At the beginning of their first face-to-face meeting in six years, US President Donald Trump and Chinese President Xi Jinping made cordial remarks at an airfield in the seaside city of Busan, South Korea close to the site of an international summit on Thursday.
The historic meeting between both the leaders in South Korea has the potential to stabilise the tense relationship between the two biggest economies in the world and rival superpowers.
The Chinese leader said it was a “great pleasure” to see Trump after many years, while Trump hailed Xi as the “great leader of a great country” and expressed his belief that the two “were going to have a fantastic relationship for a long period of time.”
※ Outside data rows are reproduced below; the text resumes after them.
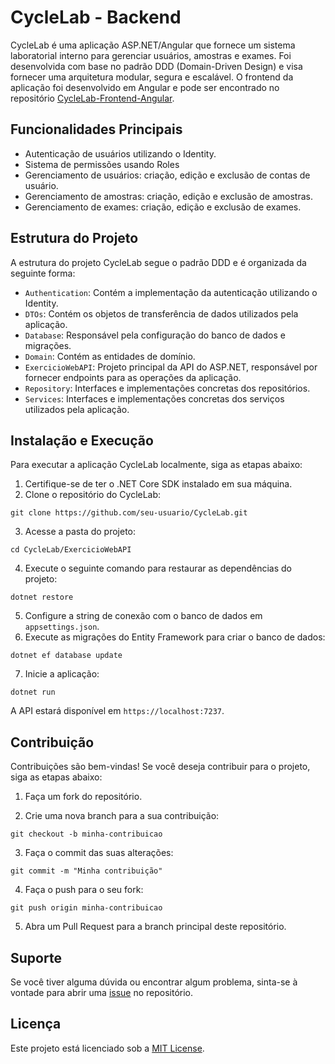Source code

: # CycleLab - Backend

CycleLab é uma aplicação ASP.NET/Angular que fornece um sistema laboratorial interno para gerenciar usuários, amostras e exames. Foi desenvolvida com base no padrão DDD (Domain-Driven Design) e visa fornecer uma arquitetura modular, segura e escalável. O frontend da aplicação foi desenvolvido em Angular e pode ser encontrado no repositório [CycleLab-Frontend-Angular](https://github.com/Vitto-Mazeto/CycleLab-Frontend-Angular).

## Funcionalidades Principais

- Autenticação de usuários utilizando o Identity.
- Sistema de permissões usando Roles
- Gerenciamento de usuários: criação, edição e exclusão de contas de usuário.
- Gerenciamento de amostras: criação, edição e exclusão de amostras.
- Gerenciamento de exames: criação, edição e exclusão de exames.

## Estrutura do Projeto

A estrutura do projeto CycleLab segue o padrão DDD e é organizada da seguinte forma:

- `Authentication`: Contém a implementação da autenticação utilizando o Identity.
- `DTOs`: Contém os objetos de transferência de dados utilizados pela aplicação.
- `Database`: Responsável pela configuração do banco de dados e migrações.
- `Domain`: Contém as entidades de domínio.
- `ExercicioWebAPI`: Projeto principal da API do ASP.NET, responsável por fornecer endpoints para as operações da aplicação.
- `Repository`: Interfaces e implementações concretas dos repositórios.
- `Services`: Interfaces e implementações concretas dos serviços utilizados pela aplicação.

## Instalação e Execução

Para executar a aplicação CycleLab localmente, siga as etapas abaixo:

1. Certifique-se de ter o .NET Core SDK instalado em sua máquina.
2. Clone o repositório do CycleLab:

```shell
git clone https://github.com/seu-usuario/CycleLab.git
```

3. Acesse a pasta do projeto:
```shell
cd CycleLab/ExercicioWebAPI
```

4. Execute o seguinte comando para restaurar as dependências do projeto:
```shell
dotnet restore
```


5. Configure a string de conexão com o banco de dados em `appsettings.json`.
6. Execute as migrações do Entity Framework para criar o banco de dados:
```shell
dotnet ef database update
```


7. Inicie a aplicação:
```shell
dotnet run
```


A API estará disponível em `https://localhost:7237`.

## Contribuição

Contribuições são bem-vindas! Se você deseja contribuir para o projeto, siga as etapas abaixo:

1. Faça um fork do repositório.

2. Crie uma nova branch para a sua contribuição:
```shell
git checkout -b minha-contribuicao
```

3. Faça o commit das suas alterações:
```shell
git commit -m "Minha contribuição"
```


4. Faça o push para o seu fork:
```shell
git push origin minha-contribuicao
```


5. Abra um Pull Request para a branch principal deste repositório.

## Suporte

Se você tiver alguma dúvida ou encontrar algum problema, sinta-se à vontade para abrir uma [issue](https://github.com/seu-usuario/CycleLab/issues) no repositório. 

## Licença

Este projeto está licenciado sob a [MIT License](LICENSE).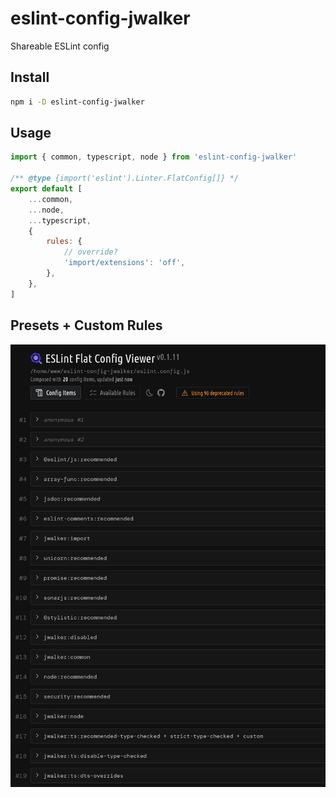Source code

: # eslint-config-jwalker

Shareable ESLint config

## Install

```sh
npm i -D eslint-config-jwalker
```

## Usage

```javascript
import { common, typescript, node } from 'eslint-config-jwalker'

/** @type {import('eslint').Linter.FlatConfig[]} */
export default [
    ...common,
    ...node,
    ...typescript,
    {
        rules: {
            // override?
            'import/extensions': 'off',
        },
    },
]
```

## Presets + Custom Rules

![Screenshot](ESLint-Flat-Config-Viewer.png)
“We do not always see eye to eye with each other, and it is normal for the two leading economies of the world to have frictions now and then … you and I at the helm of China-US relations should stay the right course,” Xi said, adding the two nations could “prosper together.”
However, just before arriving in Busan, Trump seemed to elevate the stakes of the summit by declaring the lifting of a more than three-decade moratorium on US nuclear testing, even amid cordial handshakes and compliments.
Trump claimed that the United States “has more Nuclear Weapons than any other country.” According to him, Russia came in second and China “a distant third, but will be even within 5 years.”
“Because of other countries testing programs, I have instructed the Department of War to start testing our Nuclear Weapons on an equal basis. That process will begin immediately,” he wrote on Truth Social.
The two leaders reappeared an hour and 40 minutes later, and at the end of their discussion, they were seen shaking hands. After that, Trump ended his tour to Asia by boarding Air Force One without addressing the media.
The summit, which concludes the US president’s five-day, three-country Asia visit, is being eagerly watched by the world to see if the two leaders can resolve their countries’ tense relationship.
As the US and China have alternated between aggression and negotiation, the world economy has been rocked for months by a tit-for-tat of increasing tariffs, export restrictions, and other penalties affecting everything from high-tech exports to high-seas shipping.
A massive trade imbalance and US measures to protect its national security against a more aggressive China including tightening limitations on the nation’s access to US high tech, such as the sophisticated semiconductors required to power artificial intelligence–are at the heart of those tensions.
The two presidents met at the Gimhae Air Base in Busan and discussed several difficult issues, such as tariffs, China’s extensive export restrictions on rare earths, US limits on Chinese access to American high-tech, and China’s involvement in the illegal fentanyl trade.
According to Trump, Xi has consented to a one-year suspension of China’s export restrictions on rare earth materials, which will probably be “routinely extended.”
The war in Ukraine, Taiwan, the future of the Chinese-owned social media app TikTok in the US, and China’s purchases of American soybeans are all likely to have come up during the leaders’ discussions.
At the conclusion of a weekend summit between US and Chinese trade negotiators in Kuala Lumpur, Malaysia, both parties were hopeful that Trump and Xi might reach an agreement on a framework for managing their future relations.
According to people familiar with the situation who spoke with CNN, expectations increased throughout the US president’s visit to Asia in the hopes that the agreement would result in more than just a casual meeting between the two world leaders.
Despite Trump’s remarks regarding trade with China, Asian markets are down.
Despite Trump’s positive remarks to reporters following his meeting with Xi, investors seemed to react with early scepticism.
When markets resumed on Thursday following their noon break, Chinese share values declined.
All around the region, share values fell, with Hong Kong’s Hang Seng falling 0.7 percent and Japan’s benchmark Nikkei 225 down 0.3 percent.
The Shanghai Composite index saw a 0.7 percent decline.
Oil prices and US futures both fell.